1 Data visualization with ggplot2

One of the most powerful ways to explore your data is through data visualization. These activities will focus on three types of plots: scatterplots, boxplots, and histograms. We will use the ggplot2 package to create plots in R.

ggplot2 creates plots based on different layers. The three necessary components are:

While there are additional layering components that one can include, we will confine our attention to these three layers. For more information, please consult the free, online ggplot2 Book.

2 Creating a scatterplot

Scatterplots are most useful for visualizing two continuous, numeric variables. In defining a plot using ggplot2, we specify the data source (in the ggplot function), and the mapping of the variables (aes, short for aesthetic, within ggplot). Subsequently, we specify the type of geom (geometry) we want in the plot.

Below, we will follow a convention where we assign an object (p) to store the plot. We specify what layers we want to add to the object p by using the + sign.

In the code chunk here, we will create a scatterplot of protected area counts on the x-axis and protected area spatial extent in hectares on the y-axis across all of the 58 California counties in this dataset. To that end, we will specify PAs_gapstatus1thru4_Cts as the x variable and PAs_gapstatus1thru4_HAs as the y variable in the aesthetics field.

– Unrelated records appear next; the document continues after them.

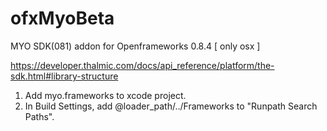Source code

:# ofxMyoBeta
MYO SDK(081) addon for Openframeworks 0.8.4 [ only osx ]

https://developer.thalmic.com/docs/api_reference/platform/the-sdk.html#library-structure

1. Add myo.frameworks to xcode project.
2. In Build Settings, add @loader_path/../Frameworks to "Runpath Search Paths".

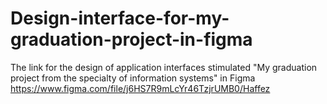 # Design-interface-for-my-graduation-project-in-figma
The link for the design of application interfaces stimulated "My graduation project from the specialty of information systems" in Figma
https://www.figma.com/file/j6HS7R9mLcYr46TzjrUMB0/Haffez
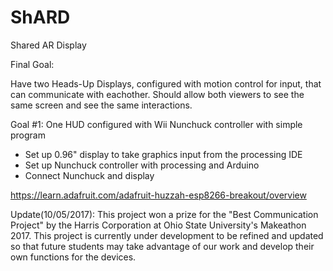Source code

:# ShARD
Shared AR Display

Final Goal:

Have two Heads-Up Displays, configured with motion control for input, that can communicate with eachother. Should allow both viewers to see the same screen and see the same interactions.

Goal #1: One HUD configured with Wii Nunchuck controller with simple program

 - Set up 0.96" display to take graphics input from the processing IDE
 - Set up Nunchuck controller with processing and Arduino
 - Connect Nunchuck and display
 
 
 https://learn.adafruit.com/adafruit-huzzah-esp8266-breakout/overview
 
Update(10/05/2017): This project won a prize for the "Best Communication Project" by the Harris Corporation at Ohio State University's Makeathon 2017. This project is currently under development to be refined and updated so that future students may take advantage of our work and develop their own functions for the devices.
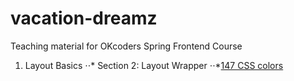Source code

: # vacation-dreamz
Teaching material for OKcoders Spring Frontend Course

1. Layout Basics
⋅⋅* Section 2: Layout Wrapper
⋅⋅*[147 CSS colors](http://www.colors.commutercreative.com/grid/)
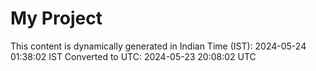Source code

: # My Project

This content is dynamically generated in Indian Time (IST): 2024-05-24 01:38:02 IST
Converted to UTC: 2024-05-23 20:08:02 UTC
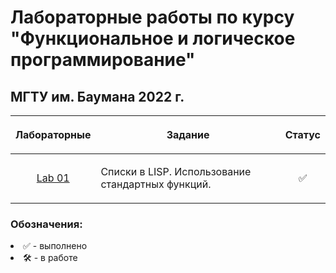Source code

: # Лабораторные работы по курсу "Функциональное и логическое программирование"
## МГТУ им. Баумана 2022 г.

| Лабораторные  |     <p align="center">Задание    |      Статус    |
| :-------------: |-------------|:-------------:|
| [Lab 01](https://github.com/DeadlyHunter38/bmstu_sem_6_falp/lisp/tree/master/lab_01)| <p align="left">Списки в LISP. Использование стандартных функций.<p>| ✅


### Обозначения:


<li>✅ - выполнено

<li>🛠 - в работе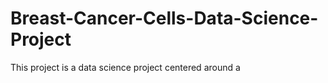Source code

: # Breast-Cancer-Cells-Data-Science-Project
This project is a data science project centered around a 
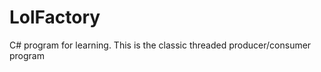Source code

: LolFactory
==========

C# program for learning. This is the classic threaded producer/consumer program

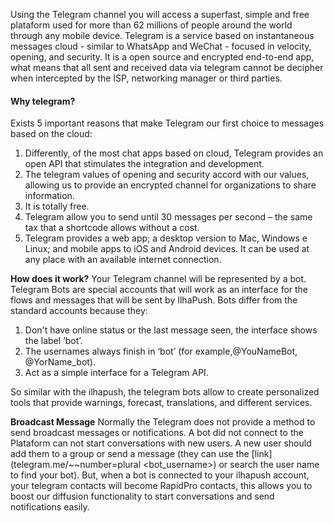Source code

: Using the Telegram channel you will access a superfast, simple and free plataform used for more than 62 millions of people around the world through any mobile device. Telegram is a service based on instantaneous messages cloud - similar to WhatsApp and WeChat - focused in velocity, opening, and security. It is a open source and encrypted end-to-end app, what means that all sent and received data via telegram cannot be decipher when intercepted by the ISP, networking manager or third parties.

#### Why telegram? ####
Exists 5 important reasons that make Telegram our first choice to messages based on the cloud:

1. Differently, of the most chat apps based on cloud, Telegram provides an open API that stimulates the integration and development.
2. The telegram values of opening and security accord with our values, allowing us to provide an encrypted channel for organizations to share information.
3. It is totally free.
4. Telegram allow you to send until 30 messages per second – the same tax that a shortcode allows without a cost.
5. Telegram provides a web app; a desktop version to Mac, Windows e Linux; and mobile apps to iOS and Android devices. It can be used at any place with an available internet connection.

**How does it work?**
Your Telegram channel will be represented by a bot. Telegram Bots are special accounts that will work as an interface for the flows and messages that will be sent by IlhaPush. Bots differ from the standard accounts because they: 

1. Don't have online status or the last message seen, the interface shows the label ‘bot’.
2. The usernames always finish in ‘bot’ (for example,@YouNameBot, @YorName_bot).
3. Act as a simple interface for a Telegram API.

So similar with the ilhapush, the telegram bots allow to create personalized tools that provide warnings, forecast, translations, and different services.

**Broadcast Message**
Normally the Telegram does not provide a method to send broadcast messages or notifications.
A bot did not connect to the Plataform can not start conversations with new users. A new user should add them to a group or send a message (they can use the [link](telegram.me/~~number=plural <bot_username>) or search the user name to find your bot). But, when a bot is connected to your ilhapush account, your telegram contacts will become RapidPro contacts, this allows you to boost our diffusion functionality to start conversations and send notifications easily.
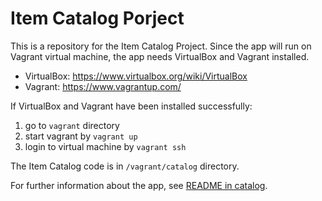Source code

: Item Catalog Porject
====================

This is a repository for the Item Catalog Project.
Since the app will run on Vagrant virtual machine,
the app needs VirtualBox and Vagrant installed.

- VirtualBox: <https://www.virtualbox.org/wiki/VirtualBox>
- Vagrant: <https://www.vagrantup.com/>


If VirtualBox and Vagrant have been installed successfully:

1. go to `vagrant` directory
2. start vagrant by `vagrant up`
3. login to virtual machine by `vagrant ssh`

The Item Catalog code is in `/vagrant/catalog` directory.


For further information about the app,
see [README in catalog](vagrant/catalog/README.md).
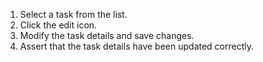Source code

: 1. Select a task from the list.
2. Click the edit icon.
3. Modify the task details and save changes.
4. Assert that the task details have been updated correctly.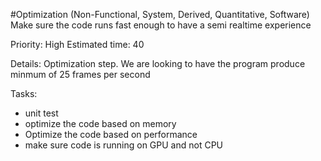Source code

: #Optimization (Non-Functional, System, Derived, Quantitative, Software)
Make sure the code runs fast enough to have a semi realtime experience

Priority: High
Estimated time: 40

Details:
Optimization step. We are looking to have the program produce minmum of 25 frames per second

Tasks:
- unit test
- optimize the code based on memory
- Optimize the code based on performance
- make sure code is running on GPU and not CPU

### Loading packages into R workspace
library(dplyr)
library(ggplot2)

### Read in data
CA_county_data <- readr::read_tsv("https://raw.githubusercontent.com/chchang47/BIOL104PO/master/data/CA_protectedareas_datasheet.tsv") # this is a link to the Provided Datasheet for the class project

### Take a look at the first few rows of the data table
CA_county_data

### Creating a scatterplot
  # Note that we will store the scatterplot in an object named "p" for plot
p <- ggplot(CA_county_data, aes(x=PAs_gapstatus1thru4_Cts, y=PAs_gapstatus1thru4_HAs)) # specifying an aesthetic where x is the count of protected areas and y is the area in hectares of all PAs in each county
p <- p + geom_point() # adding on points to create a scatterplot
p <- p + labs(x="Protected area count", y="Protected area extent (ha)") # changing the default x and y axis labels to more informative labels
p # calling p which will be displayed in the plot viewer

2.1 Exercise

How would you create a scatterplot of iucn_threat_count_species (y variable) against the total sum of bird, tree, reptile, and mammal species (x variable) in each county in California?

3 Boxplot

Boxplots are useful for depicting how different discrete categories within a variable exhibit variation. Below, we will specify the variable that we use to group our data (the categories of the 5 regions in California) as the x variable, and the values of interest as the y variable.

### Creating a boxplot
p <- ggplot(CA_county_data, aes(x=Region, y=iucn_threat_count_species))
p <- p + geom_boxplot()
p <- p + labs(x="Region",y="IUCN Red-Listed species")
# p <- p + theme_classic() # compare and contrast what happens when you uncomment this line
p <- p + theme(axis.text.x = element_text(angle = 90, vjust = 0.5, hjust=1)) # here, we are specifying that R should rotate the x-axis text by 90 degrees to avoid the long regional names getting written over each other. No need to worry about this line of code too much.
p

3.1 Exercise

How would you create a boxplot of bird species richness across the 5 regions in California?

4 Histogram

Histograms are useful for displaying the distribution of values for a continuous, numeric variable. In this case, we are going to display the distribution of values for the area of all 58 counties in California in hectares by specifying area_of_county_ha as the x variable in the aesthetics field.

### Creating a histogram
p <- ggplot(CA_county_data, aes(x=area_of_county_ha))
p <- p + geom_histogram()
p <- p + labs(x="County area (ha)")
# p <- p + theme_minimal() # compare and contrast what happens when you uncomment this line
p

4.1 Exercise

How would you create a histogram of reptile species richness in this dataset?

5 Answers to exercises

5.1 Scatterplot of IUCN Red-listed species against total richness

How would you create a scatterplot of iucn_threat_count_species (y variable) against the total sum of bird, tree, reptile, and plant species (x variable) in each county in California? Note that we will first have to use the mutate function to create a new variable that stores the sum of bird, tree, reptile, and plant species richness.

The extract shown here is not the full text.